ERCIM News No.47, October 2001 [contents]
Ubiquitous Computing Infrastructures
by Friedemann Mattern
Incorporation of computing power into everyday objects gives rise to smart things. To enable communication and cooperation among such smart objects, new information infrastructures are required. The Distributed Systems Group at ETH Zurich addresses the challenges of designing and implementing such infrastructures.
Ubiquitous computing aims at making computers available throughout the environment, while rendering them effectively invisible. Real-world objects that contain embedded processors and sensors provide novel ways of accessing information, but they may also react to their environment and they may provide new emergent functionality when interacting with other smart things.
This vision of smart objects in particular and ubiquitous computing in general is grounded in the belief that microprocessors and advanced sensors will soon become so small and inexpensive that they can be embedded in almost everything. It is expected that billions of such objects will be interwoven and connected together by wireless networks, forming a world-wide distributed system several orders of magnitude larger than todays Internet. Infrastructures for cooperating smart objects have to cope with a highly dynamic environment and should, among other things, provide location information to mobile objects, represent context information, and enable reliable and scalable service creation.
One of the major ubiquitous computing projects at ETH Zurich is the Smart-Its project. It is one of 16 projects conducted under the European Unions Disappearing Computer initiative within the Future and Emerging Technologies programme. Its goal is to develop unobtrusive, deeply interconnected smart devices (so-called Smart-Its) that can be attached to everyday items in order to support new functionality, novel interaction patterns, and intelligent collaborative behavior. Eventually, Smart-Its should be as cheap and as small as state-of-the-art radio tags (RFIDs), but in addition they will also be able to communicate with peers, and they will be customizable in their behavior. In order to facilitate a meaningful integration in their environment, Smart-Its are equipped with various sensors providing context information.

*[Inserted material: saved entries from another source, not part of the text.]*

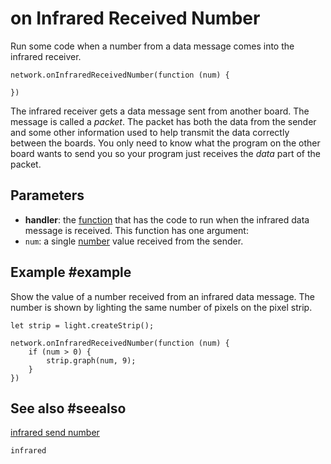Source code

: # on Infrared Received Number

Run some code when a number from a data message comes into the infrared receiver.

```sig
network.onInfraredReceivedNumber(function (num) {
	
})
```

The infrared receiver gets a data message sent from another board. The message is called a
_packet_. The packet has both the data from the sender and some other information used to help
transmit the data correctly between the boards. You only need to know what the program on the other
board wants to send you so your program just receives the _data_ part of the packet.

## Parameters

* **handler**: the [function](/types/function) that has the code to run when the infrared data message is received.
This function has one argument:
* ``num``: a single [number](/types/number) value received from the sender.

## Example #example

Show the value of a number received from an infrared data message. The number is shown by lighting the same number of pixels on the pixel strip.

```blocks
let strip = light.createStrip();

network.onInfraredReceivedNumber(function (num) {
    if (num > 0) { 
        strip.graph(num, 9);
    } 
})
```

## See also #seealso

[infrared send number](/reference/network/infrared-send-number)

```package
infrared
```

Smart-Its only develop their inherent potential when acting in a collaborative environment together with other Smart-Its providing different sensor information and services. They require a background infrastructure in order to access distributed services, connect to remote devices, or exchange application-specific information. Among others, such services include location and security services as well as services for the propagation of context information.
The Smart-Its project is conducted in cooperation with the Perceptual Computing and Computer Vision Group (ETH Zurich), the Cooperative Systems Engineering Group (Lancaster University, U.K.), TecO (University of Karlsruhe, Germany), PLAY (Viktoria Institute, Sweden), and VTT. The research areas being addressed include: embedded device development, perceptual computing methods for collective perception, infrastructures for smart devices, architectures for context-awareness, and evaluation of application scenarios.
At ETH Zurich, we are engaged in developing and evaluating appropriate communication schemes and adequate infrastructures for cooperating Smart-Its. However, we also interested in security and privacy issues, since this will be of prime concern in a world of highly interconnected, autonomous smart devices that will eventually permeate our everyday lives, effectively placing us under constant surveillance.
Furthermore, we cooperate with the University of St. Gallen in the M-Lab project to identify and create business applications for smart things in the area of business-to-business. The goal of the M-Lab is to build up a critical mass of highly qualified researchers and practitioners in the field of applied ubiquitous computing.
Ubiquitous computing is also part of our teaching activity. Besides teaching fundamentals of distributed systems, distributed algorithms, and Internet technology, our graduate level curriculum focuses on state-of-the-art research in ubiquitous computing. In our ubiquitous computing laboratory, students can devise and build their own smart environments using handheld devices (eg, mobile phones or pen-based computers), ID systems (eg, smart cards or RFID tags), and wireless communication equipment such as Bluetooth or WLAN.